Un taxi passe en face d'un portrait de Mohamed Bouazizi, affiché sur un bâtiment de Sidi Bouzid, Tunisie. (Photo de Sebastian Castelier/VICE News)

Dans un premier temps, beaucoup ont considéré l'« effet Werther », ou suicide mimétique, comme l'explication logique. Suite à un suicide fortement médiatisé, de nombreuses personnes vulnérables peuvent en effet s'identifier à l'individu et être amenées à reproduire son geste. « Néanmoins, l'effet Werther est généralement limité dans le temps. Les pics sont à deux à quatre semaines après l'événement, et il prend trois à six mois pour s'estomper », explique le docteur Mehdi Ben Khelil, médecin au service de médecine légale de l'hôpital Charles Nicolle à Tunis et co-auteur d'une étude sur les suicides par immolation pré et post-révolution.

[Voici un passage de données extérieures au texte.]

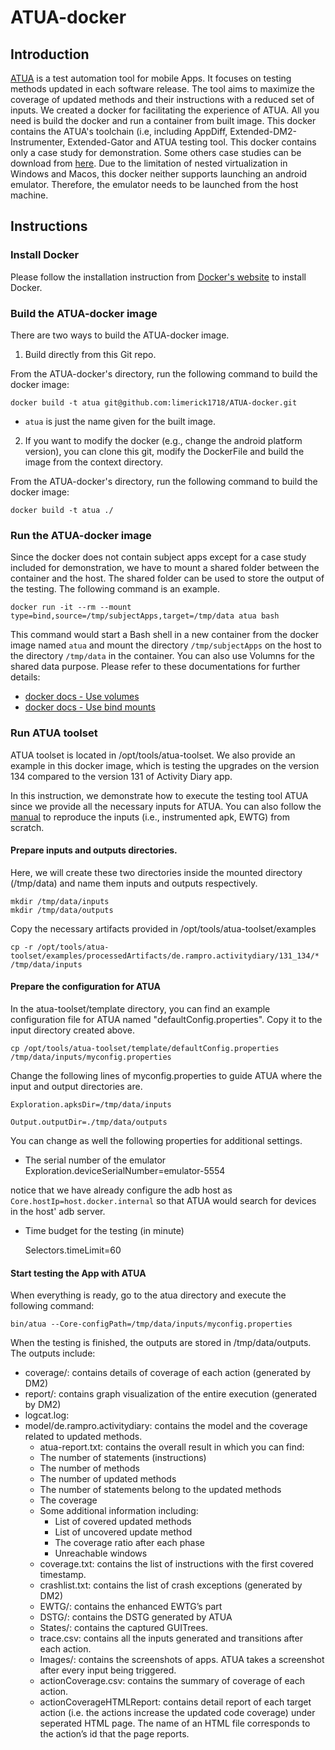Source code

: # ATUA-docker

## Introduction

[ATUA](https://github.com/SNTSVV/ATUA) is a test automation tool for mobile Apps. It focuses on testing methods updated in each software release. The tool aims to maximize the coverage of updated methods and their instructions with a reduced set of inputs. We created a docker for facilitating the experience of ATUA. All you need is build the docker and run a container from built image. This docker contains the ATUA's toolchain (i.e, including AppDiff, Extended-DM2-Instrumenter, Extended-Gator and ATUA testing tool. This docker contains only a case study for demonstration. Some others case studies can be download from [here](). Due to the limitation of nested virtualization in Windows and Macos, this docker neither supports launching an android emulator. Therefore, the emulator needs to be launched from the host machine.

## Instructions

### Install Docker

Please follow the installation instruction from [Docker's website](https://docs.docker.com/get-docker/) to install Docker.

### Build the ATUA-docker image
There are two ways to build the ATUA-docker image.

1. Build directly from this Git repo.

From the ATUA-docker's directory, run the following command to build the docker image:

    docker build -t atua git@github.com:limerick1718/ATUA-docker.git
  
- `atua` is just the name given for the built image.

2. If you want to modify the docker (e.g., change the android platform version), you can clone this git, modify the DockerFile and build the image from the context directory.

From the ATUA-docker's directory, run the following command to build the docker image:

    docker build -t atua ./

### Run the ATUA-docker image

Since the docker does not contain subject apps except for a case study included for demonstration,  we have to mount a shared folder between the container and the host. The shared folder can be used to store the output of the testing. The following command is an example.

    docker run -it --rm --mount type=bind,source=/tmp/subjectApps,target=/tmp/data atua bash
 
This command would start a Bash shell in a new container from the docker image named `atua` and mount the directory `/tmp/subjectApps` on the host to the directory `/tmp/data` in the container. You can also use Volumns for the shared data purpose. Please refer to these documentations for further details:

- [docker docs - Use volumes](https://docs.docker.com/storage/volumes/)
- [docker docs - Use bind mounts](https://docs.docker.com/storage/bind-mounts/)

### Run ATUA toolset

ATUA toolset is located in /opt/tools/atua-toolset. We also provide an example in this docker image, which is testing the upgrades on the version 134 compared to the version 131 of Activity Diary app.

In this instruction, we demonstrate how to execute the testing tool ATUA since we provide all the necessary inputs for ATUA. You can also follow the [manual](https://zenodo.org/record/6539441/files/ATUAManual.pdf?download=1) to reproduce the inputs (i.e., instrumented apk, EWTG) from scratch.

#### Prepare inputs and outputs directories.
Here, we will create these two directories inside the mounted directory (/tmp/data) and name them inputs and outputs respectively.

    mkdir /tmp/data/inputs
    mkdir /tmp/data/outputs
    
Copy the necessary artifacts provided in /opt/tools/atua-toolset/examples

    cp -r /opt/tools/atua-toolset/examples/processedArtifacts/de.rampro.activitydiary/131_134/* /tmp/data/inputs

#### Prepare the configuration for ATUA

In the atua-toolset/template directory, you can find an example configuration file for ATUA named "defaultConfig.properties". Copy it to the input directory created above.

    cp /opt/tools/atua-toolset/template/defaultConfig.properties /tmp/data/inputs/myconfig.properties
    
Change the following lines of myconfig.properties to guide ATUA where the input and output directories are.

    Exploration.apksDir=/tmp/data/inputs
    
    Output.outputDir=./tmp/data/outputs
    
You can change as well the following properties for additional settings.

- The serial number of the emulator
    Exploration.deviceSerialNumber=emulator-5554
    
notice that we have already configure the adb host as `Core.hostIp=host.docker.internal` so that ATUA would search for devices in the host' adb server. 

- Time budget for the testing (in minute)
    
    Selectors.timeLimit=60

#### Start testing the App with ATUA

When everything is ready, go to the atua directory and execute the following command:

    bin/atua --Core-configPath=/tmp/data/inputs/myconfig.properties

When the testing is finished, the outputs are stored in /tmp/data/outputs. The outputs include:

- coverage/: contains details of coverage of each action (generated by DM2)
- report/:  contains graph visualization of the entire execution (generated by DM2)
- logcat.log: 
- model/de.rampro.activitydiary: contains the model and the coverage related to updated methods.
    - atua-report.txt: contains the overall result in which you can find:
    - The number of statements (instructions) 
    - The number of methods 
    - The number of updated methods 
    - The number of statements belong to the updated methods 
    - The coverage 
    - Some additional information including: 
        - List of covered updated methods 
        - List of uncovered update method 
        - The coverage ratio after each phase 
        - Unreachable windows 
    - coverage.txt: contains the list of instructions with the first covered timestamp.	 
    - crashlist.txt: contains the list of crash exceptions (generated by DM2)
    - EWTG/: contains the enhanced EWTG’s part
    - DSTG/: contains the DSTG generated by ATUA
    - States/: contains the captured GUITrees. 
    - trace<id>.csv: contains all the inputs generated and transitions after each action.
    - Images/: contains the screenshots of apps. ATUA takes a screenshot after every input being triggered. 
    - actionCoverage.csv: contains the summary of coverage of each action.
    - actionCoverageHTMLReport: contains detail report of each target action (i.e. the actions increase the updated code coverage) under seperated HTML page. The name of an HTML file corresponds to the action’s id that the page reports.  


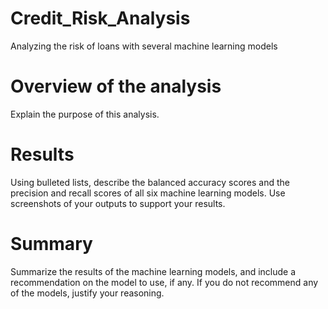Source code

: # Credit_Risk_Analysis
Analyzing the risk of loans with several machine learning models

# Overview of the analysis
Explain the purpose of this analysis.

# Results
Using bulleted lists, describe the balanced accuracy scores and the precision and recall scores of all six machine learning models. Use screenshots of your outputs to support your results.

# Summary
Summarize the results of the machine learning models, and include a recommendation on the model to use, if any. If you do not recommend any of the models, justify your reasoning.
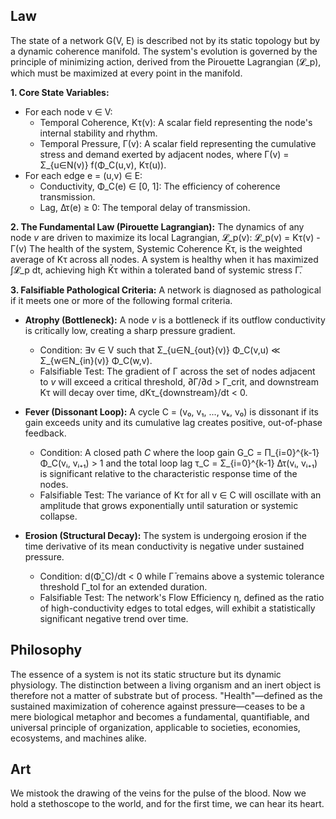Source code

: ## Law
The state of a network G(V, E) is described not by its static topology but by a dynamic coherence manifold. The system's evolution is governed by the principle of minimizing action, derived from the Pirouette Lagrangian (𝓛_p), which must be maximized at every point in the manifold.

**1. Core State Variables:**
- For each node v ∈ V:
  - Temporal Coherence, Kτ(v): A scalar field representing the node's internal stability and rhythm.
  - Temporal Pressure, Γ(v): A scalar field representing the cumulative stress and demand exerted by adjacent nodes, where Γ(v) = Σ_{u∈N(v)} f(Φ_C(u,v), Kτ(u)).
- For each edge e = (u,v) ∈ E:
  - Conductivity, Φ_C(e) ∈ [0, 1]: The efficiency of coherence transmission.
  - Lag, Δτ(e) ≥ 0: The temporal delay of transmission.

**2. The Fundamental Law (Pirouette Lagrangian):**
The dynamics of any node *v* are driven to maximize its local Lagrangian, 𝓛_p(v):
𝓛_p(v) = Kτ(v) - Γ(v)
The health of the system, Systemic Coherence K̄τ, is the weighted average of Kτ across all nodes. A system is healthy when it has maximized ∫𝓛_p dt, achieving high K̄τ within a tolerated band of systemic stress Γ̄.

**3. Falsifiable Pathological Criteria:**
A network is diagnosed as pathological if it meets one or more of the following formal criteria.

- **Atrophy (Bottleneck):** A node *v* is a bottleneck if its outflow conductivity is critically low, creating a sharp pressure gradient.
  - Condition: ∃v ∈ V such that Σ_{u∈N_{out}(v)} Φ_C(v,u) ≪ Σ_{w∈N_{in}(v)} Φ_C(w,v).
  - Falsifiable Test: The gradient of Γ across the set of nodes adjacent to *v* will exceed a critical threshold, ∂Γ/∂d > Γ_crit, and downstream Kτ will decay over time, dKτ_{downstream}/dt < 0.

- **Fever (Dissonant Loop):** A cycle C = (v₀, v₁, ..., vₖ, v₀) is dissonant if its gain exceeds unity and its cumulative lag creates positive, out-of-phase feedback.
  - Condition: A closed path *C* where the loop gain G_C = Π_{i=0}^{k-1} Φ_C(vᵢ, vᵢ₊₁) > 1 and the total loop lag τ_C = Σ_{i=0}^{k-1} Δτ(vᵢ, vᵢ₊₁) is significant relative to the characteristic response time of the nodes.
  - Falsifiable Test: The variance of Kτ for all v ∈ C will oscillate with an amplitude that grows exponentially until saturation or systemic collapse.

- **Erosion (Structural Decay):** The system is undergoing erosion if the time derivative of its mean conductivity is negative under sustained pressure.
  - Condition: d(Φ̄_C)/dt < 0 while Γ̄ remains above a systemic tolerance threshold Γ_tol for an extended duration.
  - Falsifiable Test: The network's Flow Efficiency η, defined as the ratio of high-conductivity edges to total edges, will exhibit a statistically significant negative trend over time.

## Philosophy
The essence of a system is not its static structure but its dynamic physiology. The distinction between a living organism and an inert object is therefore not a matter of substrate but of process. "Health"—defined as the sustained maximization of coherence against pressure—ceases to be a mere biological metaphor and becomes a fundamental, quantifiable, and universal principle of organization, applicable to societies, economies, ecosystems, and machines alike.

## Art
We mistook the drawing of the veins for the pulse of the blood. Now we hold a stethoscope to the world, and for the first time, we can hear its heart.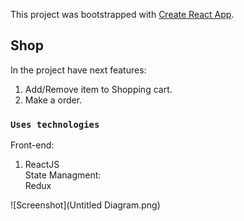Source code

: This project was bootstrapped with [Create React App](https://github.com/facebook/create-react-app).

## Shop

In the project have next features:
1) Add/Remove item to Shopping cart.
2) Make a order.

### `Uses technologies`

Front-end: <br />
1) ReactJS<br />
State Managment:<br />
Redux <br />


![Screenshot](Untitled Diagram.png)






<!-- 
echo "# clother-market" >> README.md
git init
git add README.md
git commit -m "first commit"
git branch -M main
git remote add origin git@github.com:valentinmamontov/clother-market.git
git push -u origin main



git remote add origin git@github.com:valentinmamontov/clother-market.git
git branch -M main
git push -u origin main -->
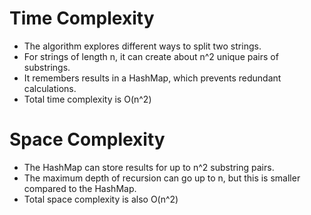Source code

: 
# Time Complexity
-  The algorithm explores different ways to split two strings.
-  For strings of length n, it can create about n^2 unique pairs of substrings.
-  It remembers results in a HashMap, which prevents redundant calculations.
-  Total time complexity is O(n^2)

# Space Complexity
-  The HashMap can store results for up to n^2 substring pairs.
-  The maximum depth of recursion can go up to n, but this is smaller compared to the HashMap.
- Total space complexity is also O(n^2)
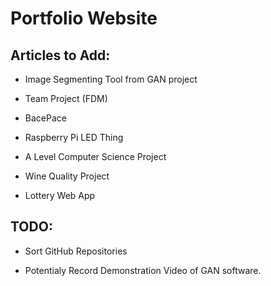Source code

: # Portfolio Website

## Articles to Add:

* Image Segmenting Tool from GAN project


* Team Project (FDM)

* BacePace

* Raspberry Pi LED Thing

* A Level Computer Science Project

* Wine Quality Project

* Lottery Web App

## TODO:

* Sort GitHub Repositories

* Potentialy Record Demonstration Video of GAN software.

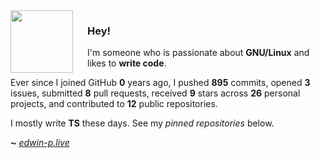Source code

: <img align="left" width="100px" style="padding-right: 20px" src="https://static-00.iconduck.com/assets.00/file-type-angular-icon-1907x2048-tobdkjt1.png">

### Hey!

I'm someone who is passionate about **GNU/Linux** and likes to **write code**.


Ever since I joined GitHub **0** years ago, I pushed **895** commits, opened **3** issues, submitted **8** pull requests, received **9** stars across **26** personal projects, and contributed to **12** public repositories.

I mostly write **TS** these days. See my _pinned repositories_ below.

**~** [_edwin-p.live_](https://edwin-p.live/)
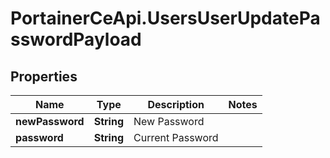 # PortainerCeApi.UsersUserUpdatePasswordPayload

## Properties
Name | Type | Description | Notes
------------ | ------------- | ------------- | -------------
**newPassword** | **String** | New Password | 
**password** | **String** | Current Password | 


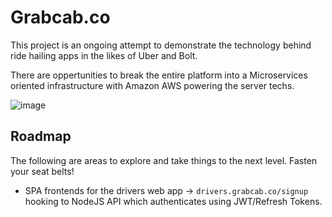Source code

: # Grabcab.co

This project is an ongoing attempt to demonstrate the technology behind ride hailing apps in the likes of Uber and Bolt.

There are oppertunities to break the entire platform into a Microservices oriented infrastructure with Amazon AWS powering the server techs.

![image](https://github.com/rachow/grabcab/assets/12745192/b66885c8-26b0-4aab-af19-a923247845d8)

## Roadmap
The following are areas to explore and take things to the next level. Fasten your seat belts!

- SPA frontends for the drivers web app -> `drivers.grabcab.co/signup` hooking to NodeJS API which authenticates using JWT/Refresh Tokens.

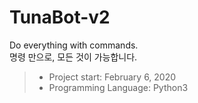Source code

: # TunaBot-v2
Do everything with commands.   
명령 만으로, 모든 것이 가능합니다.

> * Project start: February 6, 2020
> * Programming Language: Python3
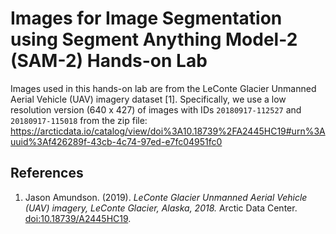 # Images for Image Segmentation using Segment Anything Model-2 (SAM-2) Hands-on Lab

Images used in this hands-on lab are from the LeConte Glacier Unmanned Aerial Vehicle (UAV) imagery dataset [1].
Specifically, we use a low resolution version (640 x 427) of images with IDs `20180917-112527` and `20180917-115018` from the zip file: https://arcticdata.io/catalog/view/doi%3A10.18739%2FA2445HC19#urn%3Auuid%3Af426289f-43cb-4c74-97ed-e7fc04951fc0

## References
1. Jason Amundson. (2019). _LeConte Glacier Unmanned Aerial Vehicle (UAV) imagery, LeConte Glacier, Alaska, 2018._ Arctic Data Center. [doi:10.18739/A2445HC19](https://doi.org/10.18739/A2445HC19).

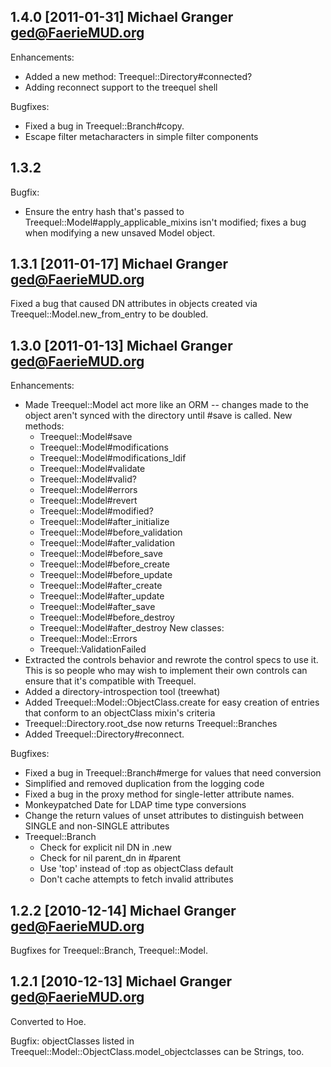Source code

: ## 1.4.0 [2011-01-31] Michael Granger <ged@FaerieMUD.org>

Enhancements:

* Added a new method: Treequel::Directory#connected?
* Adding reconnect support to the treequel shell

Bugfixes:

* Fixed a bug in Treequel::Branch#copy.
* Escape filter metacharacters in simple filter components


## 1.3.2

Bugfix:

* Ensure the entry hash that's passed to Treequel::Model#apply_applicable_mixins isn't modified; fixes a bug when modifying a new unsaved Model object.


## 1.3.1 [2011-01-17] Michael Granger <ged@FaerieMUD.org>

Fixed a bug that caused DN attributes in objects created via Treequel::Model.new_from_entry to be doubled.


## 1.3.0 [2011-01-13] Michael Granger <ged@FaerieMUD.org>

Enhancements:

* Made Treequel::Model act more like an ORM -- changes made to the object aren't synced
  with the directory until #save is called. New methods:
  - Treequel::Model#save
  - Treequel::Model#modifications
  - Treequel::Model#modifications_ldif
  - Treequel::Model#validate
  - Treequel::Model#valid?
  - Treequel::Model#errors
  - Treequel::Model#revert
  - Treequel::Model#modified?
  - Treequel::Model#after_initialize
  - Treequel::Model#before_validation
  - Treequel::Model#after_validation
  - Treequel::Model#before_save
  - Treequel::Model#before_create
  - Treequel::Model#before_update
  - Treequel::Model#after_create
  - Treequel::Model#after_update
  - Treequel::Model#after_save
  - Treequel::Model#before_destroy
  - Treequel::Model#after_destroy
  New classes:
  - Treequel::Model::Errors
  - Treequel::ValidationFailed
* Extracted the controls behavior and rewrote the control specs to use it. This is
  so people who may wish to implement their own controls can ensure that it's
  compatible with Treequel.
* Added a directory-introspection tool (treewhat)
* Added Treequel::Model::ObjectClass.create for easy creation of entries that conform
  to an objectClass mixin's criteria
* Treequel::Directory.root_dse now returns Treequel::Branches
* Added Treequel::Directory#reconnect.

Bugfixes:

* Fixed a bug in Treequel::Branch#merge for values that need conversion
* Simplified and removed duplication from the logging code
* Fixed a bug in the proxy method for single-letter attribute names.
* Monkeypatched Date for LDAP time type conversions
* Change the return values of unset attributes to distinguish between SINGLE and non-SINGLE 
  attributes
* Treequel::Branch
  - Check for explicit nil DN in .new
  - Check for nil parent_dn in #parent
  - Use 'top' instead of :top as objectClass default
  - Don't cache attempts to fetch invalid attributes


## 1.2.2 [2010-12-14] Michael Granger <ged@FaerieMUD.org>

Bugfixes for Treequel::Branch, Treequel::Model.


## 1.2.1 [2010-12-13] Michael Granger <ged@FaerieMUD.org>

Converted to Hoe.

Bugfix: objectClasses listed in Treequel::Model::ObjectClass.model_objectclasses can be Strings, too.

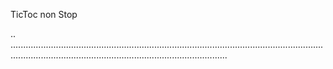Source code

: TicToc non Stop

..
..................................................................................................................................................................................................................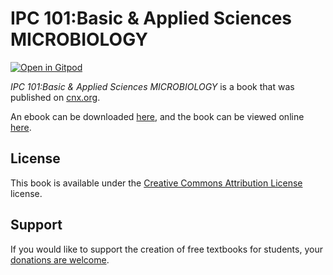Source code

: # IPC 101:Basic & Applied Sciences MICROBIOLOGY

[![Open in Gitpod](https://gitpod.io/button/open-in-gitpod.svg)](https://gitpod.io/from-referrer/)

_IPC 101:Basic & Applied Sciences MICROBIOLOGY_ is a book that was published on [cnx.org](https://cnx.org/).

An ebook can be downloaded [here](https://github.com/cnx-user-books/cnxbook-ipc-101-basic-applied-sciences-microbiology/releases/latest), and the book can be viewed online [here](https://github.com/cnx-user-books/cnxbook-ipc-101-basic-applied-sciences-microbiology/releases/latest).

## License
This book is available under the [Creative Commons Attribution License](./LICENSE) license.

## Support
If you would like to support the creation of free textbooks for students, your [donations are welcome](https://riceconnect.rice.edu/donation/support-openstax-banner).
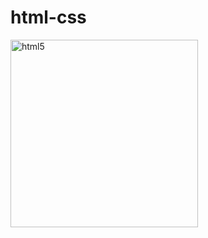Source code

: # html-css
<img alt="html5" src="https://upload.wikimedia.org/wikipedia/commons/1/10/CSS3_and_HTML5_logos_and_wordmarks.svg" width="300"/>
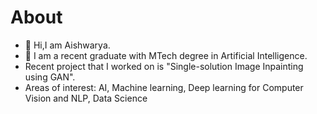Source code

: # About
- 👋 Hi,I am Aishwarya.
- 👀 I am a recent graduate with MTech degree in Artificial Intelligence.
- Recent project that I worked on is "Single-solution Image Inpainting using GAN".
- Areas of interest: AI, Machine learning, Deep learning for Computer Vision and NLP, Data Science




<!---
Mohod-Aishwarya/Mohod-Aishwarya is a ✨ special ✨ repository because its `README.md` (this file) appears on your GitHub profile.
You can click the Preview link to take a look at your changes.
--->

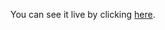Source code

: You can see it live by clicking [here](https://nickcodes86.github.io/Markdown-Previewer-by-Nick-Slowey/).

Il a constaté que les suicides par immolation sont trois fois plus nombreux qu'avant la révolution, et ont même été 3,8 fois plus nombreux en 2012, sans jamais que la tendance ne s'inverse. Mais ces immolés de l'ère post-révolutionnaire ne récoltent pas la gloire post-mortem qui fut celle de Bouazizi et meurent aujourd'hui dans l'indifférence. Les survivants quant à eux mènent une vie de souffrance. « Six ans après, l'effet Bouazizi à lui seul serait quand même une explication très simpliste. C'est aussi lié à des problèmes économiques qui n'ont pas été résolus au fur et à mesure », ajoute le docteur.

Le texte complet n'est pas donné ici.